Sec. 5818.30. Except as otherwise provided under the terms of the trust, a vacancy in a protector position occurs under any of the following circumstances:

(A) A person designated as a protector rejects the designation.

(B) A person designated as a protector cannot be identified or does not exist.

(C) A protector resigns.

(D) A protector is disqualified or removed.

(E) A protector dies.

(F) A guardian of the estate or person is appointed for an individual serving as a protector.

Sec. 5818.31. (A) Except as otherwise provided under the terms of the trust, a protector may resign upon at least thirty days' notice to any person who is a qualified beneficiary as defined by section 5801.01 of the Revised Code, the settlor, if living, and all trustees, or with the approval of the court.

(B) In approving a resignation of a protector, the court may issue orders and impose conditions reasonably necessary for the protection of the trust property.

(C) Any liability of a resigning protector or of any sureties on the protector's bond for acts or omissions of the protector is not discharged or affected by the protector's resignation.

Sec. 5818.32. Subject to the terms of a trust instrument, all of the following apply:

(A) The settlor, a trustee, or a beneficiary may request the court to remove a protector, or the court may remove a protector on its own initiative.

(B) The court may remove a protector for any of the following reasons:

(1) The protector has committed a serious breach of trust, but only if the protector is a fiduciary.

(2) Lack of cooperation among protectors substantially impairs the administration of the trust.

(3) Because of unfitness, willful misconduct, or unwillingness to serve as protector, the court determines that removal of the protector best serves the interests of the beneficiaries.

(4) If the protector is a fiduciary, because of persistent failure of the protector to discharge the duties imposed on the protector by the trust instrument, the court determines that removal of the protector best serves the interests of the beneficiaries.

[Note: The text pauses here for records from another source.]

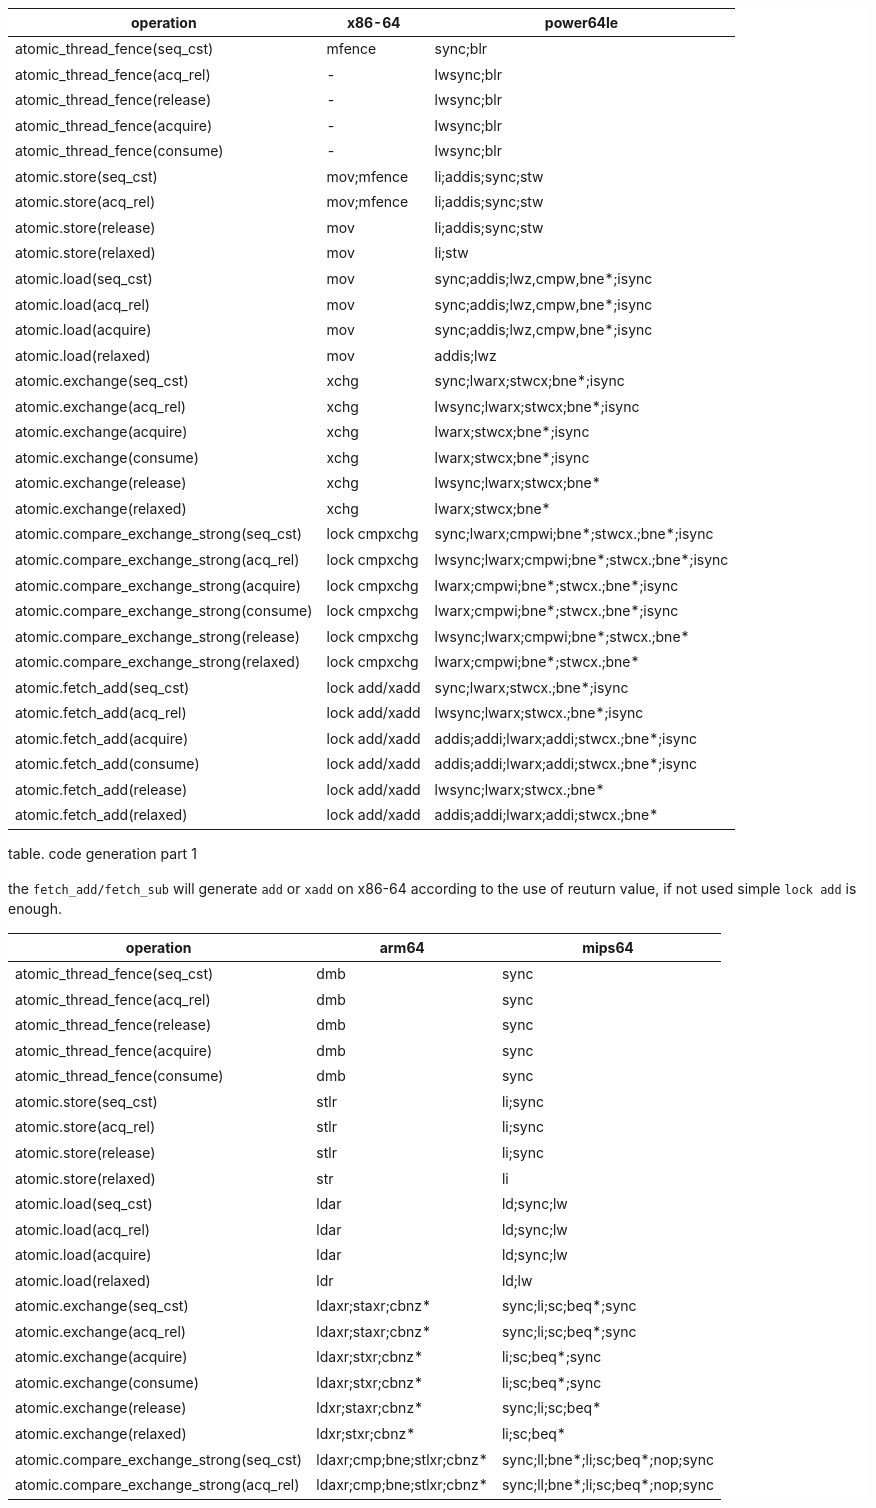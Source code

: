 operation                               | x86-64       | power64le
-----                                   |-----         |-----
atomic_thread_fence(seq_cst)            | mfence       | sync;blr
atomic_thread_fence(acq_rel)            |  -           | lwsync;blr
atomic_thread_fence(release)            |  -           | lwsync;blr
atomic_thread_fence(acquire)            |  -           | lwsync;blr
atomic_thread_fence(consume)            |  -           | lwsync;blr
atomic.store(seq_cst)                   | mov;mfence   | li;addis;sync;stw
atomic.store(acq_rel)                   | mov;mfence   | li;addis;sync;stw
atomic.store(release)                   | mov          | li;addis;sync;stw
atomic.store(relaxed)                   | mov          | li;stw
atomic.load(seq_cst)                    | mov          | sync;addis;lwz,cmpw,bne\*;isync
atomic.load(acq_rel)                    | mov          | sync;addis;lwz,cmpw,bne\*;isync
atomic.load(acquire)                    | mov          | sync;addis;lwz,cmpw,bne\*;isync
atomic.load(relaxed)                    | mov          | addis;lwz
atomic.exchange(seq_cst)                | xchg         | sync;lwarx;stwcx;bne\*;isync
atomic.exchange(acq_rel)                | xchg         | lwsync;lwarx;stwcx;bne\*;isync
atomic.exchange(acquire)                | xchg         | lwarx;stwcx;bne\*;isync
atomic.exchange(consume)                | xchg         | lwarx;stwcx;bne\*;isync
atomic.exchange(release)                | xchg         | lwsync;lwarx;stwcx;bne\*
atomic.exchange(relaxed)                | xchg         | lwarx;stwcx;bne\*
atomic.compare_exchange_strong(seq_cst) | lock cmpxchg | sync;lwarx;cmpwi;bne\*;stwcx.;bne\*;isync
atomic.compare_exchange_strong(acq_rel) | lock cmpxchg | lwsync;lwarx;cmpwi;bne\*;stwcx.;bne\*;isync
atomic.compare_exchange_strong(acquire) | lock cmpxchg | lwarx;cmpwi;bne\*;stwcx.;bne\*;isync
atomic.compare_exchange_strong(consume) | lock cmpxchg | lwarx;cmpwi;bne\*;stwcx.;bne\*;isync
atomic.compare_exchange_strong(release) | lock cmpxchg | lwsync;lwarx;cmpwi;bne\*;stwcx.;bne\*
atomic.compare_exchange_strong(relaxed) | lock cmpxchg | lwarx;cmpwi;bne\*;stwcx.;bne\*
atomic.fetch_add(seq_cst)               | lock add/xadd| sync;lwarx;stwcx.;bne\*;isync
atomic.fetch_add(acq_rel)               | lock add/xadd| lwsync;lwarx;stwcx.;bne\*;isync
atomic.fetch_add(acquire)               | lock add/xadd| addis;addi;lwarx;addi;stwcx.;bne\*;isync
atomic.fetch_add(consume)               | lock add/xadd| addis;addi;lwarx;addi;stwcx.;bne\*;isync
atomic.fetch_add(release)               | lock add/xadd| lwsync;lwarx;stwcx.;bne\*
atomic.fetch_add(relaxed)               | lock add/xadd| addis;addi;lwarx;addi;stwcx.;bne\*

table. code generation part 1

the `fetch_add/fetch_sub` will generate `add` or `xadd` on x86-64 according to
the use of reuturn value, if not used simple `lock add` is enough.

operation                               | arm64                     | mips64
-----                                   |-----                      |-----
atomic_thread_fence(seq_cst)            | dmb                       | sync
atomic_thread_fence(acq_rel)            | dmb                       | sync
atomic_thread_fence(release)            | dmb                       | sync
atomic_thread_fence(acquire)            | dmb                       | sync
atomic_thread_fence(consume)            | dmb                       | sync
atomic.store(seq_cst)                   | stlr                      | li;sync
atomic.store(acq_rel)                   | stlr                      | li;sync
atomic.store(release)                   | stlr                      | li;sync
atomic.store(relaxed)                   | str                       | li
atomic.load(seq_cst)                    | ldar                      | ld;sync;lw
atomic.load(acq_rel)                    | ldar                      | ld;sync;lw
atomic.load(acquire)                    | ldar                      | ld;sync;lw
atomic.load(relaxed)                    | ldr                       | ld;lw
atomic.exchange(seq_cst)                | ldaxr;staxr;cbnz\*        | sync;li;sc;beq\*;sync
atomic.exchange(acq_rel)                | ldaxr;staxr;cbnz\*        | sync;li;sc;beq\*;sync
atomic.exchange(acquire)                | ldaxr;stxr;cbnz\*         | li;sc;beq\*;sync
atomic.exchange(consume)                | ldaxr;stxr;cbnz\*         | li;sc;beq\*;sync
atomic.exchange(release)                | ldxr;staxr;cbnz\*         | sync;li;sc;beq\*
atomic.exchange(relaxed)                | ldxr;stxr;cbnz\*          | li;sc;beq\*
atomic.compare_exchange_strong(seq_cst) | ldaxr;cmp;bne;stlxr;cbnz\*| sync;ll;bne\*;li;sc;beq\*;nop;sync
atomic.compare_exchange_strong(acq_rel) | ldaxr;cmp;bne;stlxr;cbnz\*| sync;ll;bne\*;li;sc;beq\*;nop;sync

(C) Pending a final decision on a request to remove a protector, or in lieu of or in addition to removing a protector, the court may do any of the following, as necessary to protect the trust property or the interests of the beneficiaries:

(1) Compel the protector to perform the protector's duties;

(2) Enjoin the protector from engaging in acts of willful misconduct;

(3) If the protector is a fiduciary, enjoin the protector from committing a breach of trust;

(4) If the protector is serving in a nonfiduciary capacity, compel the protector to redress an act of willful misconduct by paying money, restoring property, or other means;

(5) If the protector is a fiduciary, compel the protector to redress a breach of trust by paying money, restoring property, or other means;

(6) Order a protector to account;

(7) Appoint a special fiduciary to take possession of any trust property held by the protector;

(8) Suspend the protector;

(9) Reduce or deny compensation to the protector;

(10) Void an act of the protector, impose a lien or a constructive trust on any trust property held by the protector, or trace trust property wrongfully disposed of by the protector and recover the property or its proceeds;

(11) Order any other appropriate relief.

Sec. 5818.33. (A) If the terms of a trust do not specify the protector's compensation, a protector is entitled to compensation that is reasonable under the circumstances.

(B) If the terms of a trust specify the protector's compensation, the protector is entitled to be compensated as specified, but the court may allow more or less compensation if the duties of the protector are substantially different from those contemplated when the trust was created or the compensation specified by the terms of the trust would be unreasonably low or high.

Section 2. That existing sections 1336.04, 1336.05, 1336.09, 1337.34, 1337.36, 1337.42, 1337.52, 2117.02, 5701.11, 5801.04, 5801.07, 5806.02, 5806.03, 5808.19, 5810.08, 5812.43, 5815.25, and 5816.11 of the Revised Code are hereby repealed.

Section 3. That section 5808.08 of the Revised Code is hereby repealed.